Training and racing is equally, if not more, mental than physical. If you think you can, you're right. If you think you can't, you're right. If you don't go into a race thinking you are 100% prepared you will be plagued by self doubt.
It has been a tough week or so for me, having trouble staying positive with the training load and sickness. The wind has been my enemy. The pros and top age groupers swimming and running circles around me has been beating down my confidence. Stuff that doesn't normally bother me at all has been getting me down. I just haven't been myself at all. Today I woke up finally feeling like a normal person again. My nose wasn't running, my coughing was better, and I felt good. On the schedule was a long workout by myself. 4 hours on the bike with 2 x 30 minutes zone 3 intervals and a 40 minute transition run with pickup to race pace. We all left together this morning, but everyone else had a 3 hour ride with 3 x (40 min Z2 + 20 min Z3). I am the only one left at camp that has not begun to taper for an event (large contingent of Oceanside and IMAZ racers here).
About 10 minutes into the workout I realized I was going to lose the group sooner than I had planned. I had to pee SO BAD. The 2 cups of coffee I had before I left wanted out in double time. There aren't exactly an abundance of McDonald's around in middle of nowhere New Mexico, so I was on the lookout for an impromptu little girl's room. Complicating things was the fact that I wore my one piece trisuit under my jersey (zipped up the back). It was seriously ALL I COULD THINK ABOUT for the first 35 minutes of the ride when I finally found a group of pine trees next to someone's house and did the discreet trisuit removal dance. I have this little fear that there are now pictures of my big white ass circulating around the net, but that pit stop made me feel SO much better. The only downside was that now I was riding the next 3.5 hours on my lonesome. Not a biggie. The forecast was for light winds (<5mph) and I knew the route. When I turned onto the main highway for the ride was hit with an unexpected gust of wind. Damn. I should have known better. There is no such think as light wind in New Mexico. Oh well, just go at your own pace and cruise. I was actually enjoying myself in my little chain ring just spinning it out when all of a sudden- thump, thump, thump
Flat #3 of camp.
When I pulled over I saw the familiar site of 2 very sharp thorns stuck directly into my rear tire. Well, at least I found the source. I sat down and very carefully fixed the flat. I usually wouldn't take so much time to do this simple task, but I only had enough CO2 for 1 tube and no hand pump, so I couldn't afford to screw anything up. Plus, I wasn't in a huge hurry. I thought of asking the family who was politely staring at me as I was fixing the flat if they happened to have a pump, but they were spanish speaking and my spanish blows. So I patched things up and headed out. 3 hours left. I underpumped my rear tire in hope to save enough CO2 for another fix. Nothing like a little extra resistance training. You can call me totally lame, but for the rest of the workout I had this song in my head:
20 minutes later I ran into Sergio, Danny and Jonathan and asked if any of them had a hand pump I could borrow. Sergio nicely pumped my tire up an extra bit and gave me the pump. With that in hand I could breathe a sigh of relief and start my intervals. The first one was really tough. The wind was at least 15mph at direct headwind and my zone 3 interval was so slow. But the awesome thing about this ride is that headwind on the way out is a blessing. You know you will have a fun return trip. I took it out an extra 10 minutes and turned around at 2:10 with an average speed of 16.6 mph.
But then the turnaround
Ah, I love a tailwind
By the time I was done with my second interval my average speed had gone from 16.6 to 18.5. I was really enjoying myself. There is no better feeling than riding fast tucked in the aerobars in the desert. Awesomness.
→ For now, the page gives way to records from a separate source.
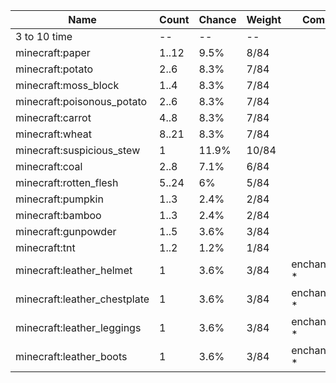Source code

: | Name                         | Count | Chance | Weight | Comment         |
| ---------------------------- | ----- | ------ | ------ | --------------- |
| 3 to 10 time                 |    -- |     -- |     -- |                 |
| minecraft:paper              | 1..12 |   9.5% |   8/84 |                 |
| minecraft:potato             |  2..6 |   8.3% |   7/84 |                 |
| minecraft:moss_block         |  1..4 |   8.3% |   7/84 |                 |
| minecraft:poisonous_potato   |  2..6 |   8.3% |   7/84 |                 |
| minecraft:carrot             |  4..8 |   8.3% |   7/84 |                 |
| minecraft:wheat              | 8..21 |   8.3% |   7/84 |                 |
| minecraft:suspicious_stew    |     1 |  11.9% |  10/84 |                 |
| minecraft:coal               |  2..8 |   7.1% |   6/84 |                 |
| minecraft:rotten_flesh       | 5..24 |     6% |   5/84 |                 |
| minecraft:pumpkin            |  1..3 |   2.4% |   2/84 |                 |
| minecraft:bamboo             |  1..3 |   2.4% |   2/84 |                 |
| minecraft:gunpowder          |  1..5 |   3.6% |   3/84 |                 |
| minecraft:tnt                |  1..2 |   1.2% |   1/84 |                 |
| minecraft:leather_helmet     |     1 |   3.6% |   3/84 | enchantments: * |
| minecraft:leather_chestplate |     1 |   3.6% |   3/84 | enchantments: * |
| minecraft:leather_leggings   |     1 |   3.6% |   3/84 | enchantments: * |
| minecraft:leather_boots      |     1 |   3.6% |   3/84 | enchantments: * |

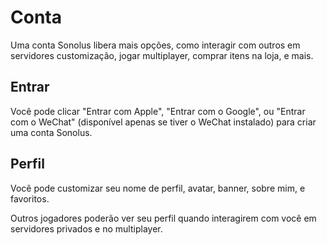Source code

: # Conta

Uma conta Sonolus libera mais opções, como interagir com outros em servidores customização,  jogar multiplayer, comprar itens na loja, e mais.

## Entrar

Você pode clicar "Entrar com Apple", "Entrar com o Google", ou "Entrar com o WeChat" (disponível apenas se tiver o WeChat instalado) para criar uma conta Sonolus.

## Perfil

Você pode customizar seu nome de perfil, avatar, banner, sobre mim, e favoritos.

Outros jogadores poderão ver seu perfil quando interagirem com você em servidores privados e no multiplayer.
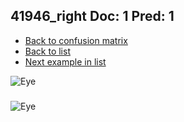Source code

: ## 41946_right Doc: 1 Pred: 1
- [Back to confusion matrix](https://github.com/juliandewit/kaggle_retinopathy/blob/master/matrix.md)
- [Back to list](https://github.com/juliandewit/kaggle_retinopathy/blob/master/lists/11/list.md)
- [Next example in list](https://github.com/juliandewit/kaggle_retinopathy/blob/master/lists/11/41/41979_left.md)

![Eye](https://retinopaty.blob.core.windows.net/size1024/41946_right_1.jpeg)

### 

![Eye]()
I rolled into town at around 78 miles with an average speed of 19mph feeling really good. Just had to throw on the shoes and head out for my transition run.
That's when the wheels fell off.
I headed out into the trails in my normal loop. I wasn't really thinking anything of the fact that the normal loop starts with a first mile with a ton of very steep climbing. I can barely climb the hills when I'm fresh. After a 4 hour ride I just couldn't push the hills. At 3 times in the first mile I was reduced to walking. I considered just turning around and bagging the run, but then I began to think to myself...
After the bike at the Kinetic half are you going to just call it a day and walk to the car?
At the DeSoto Triple T when you roll into T2 for the 4th time in 3 days are you just going to say- that's good enough. Sounds like my day is done.
Did you put in hundreds of hours on the trainer to DNF? What about all those treadmill runs?
And then I hit my stride. 11 minute miles turned into 8 minute miles and I hit race pace for the rest of the run. After I got home it took about 10 minute for me to breathe normally again.
That's what it's all about
Well, and also a nice swim and a meal of QUIZNOS!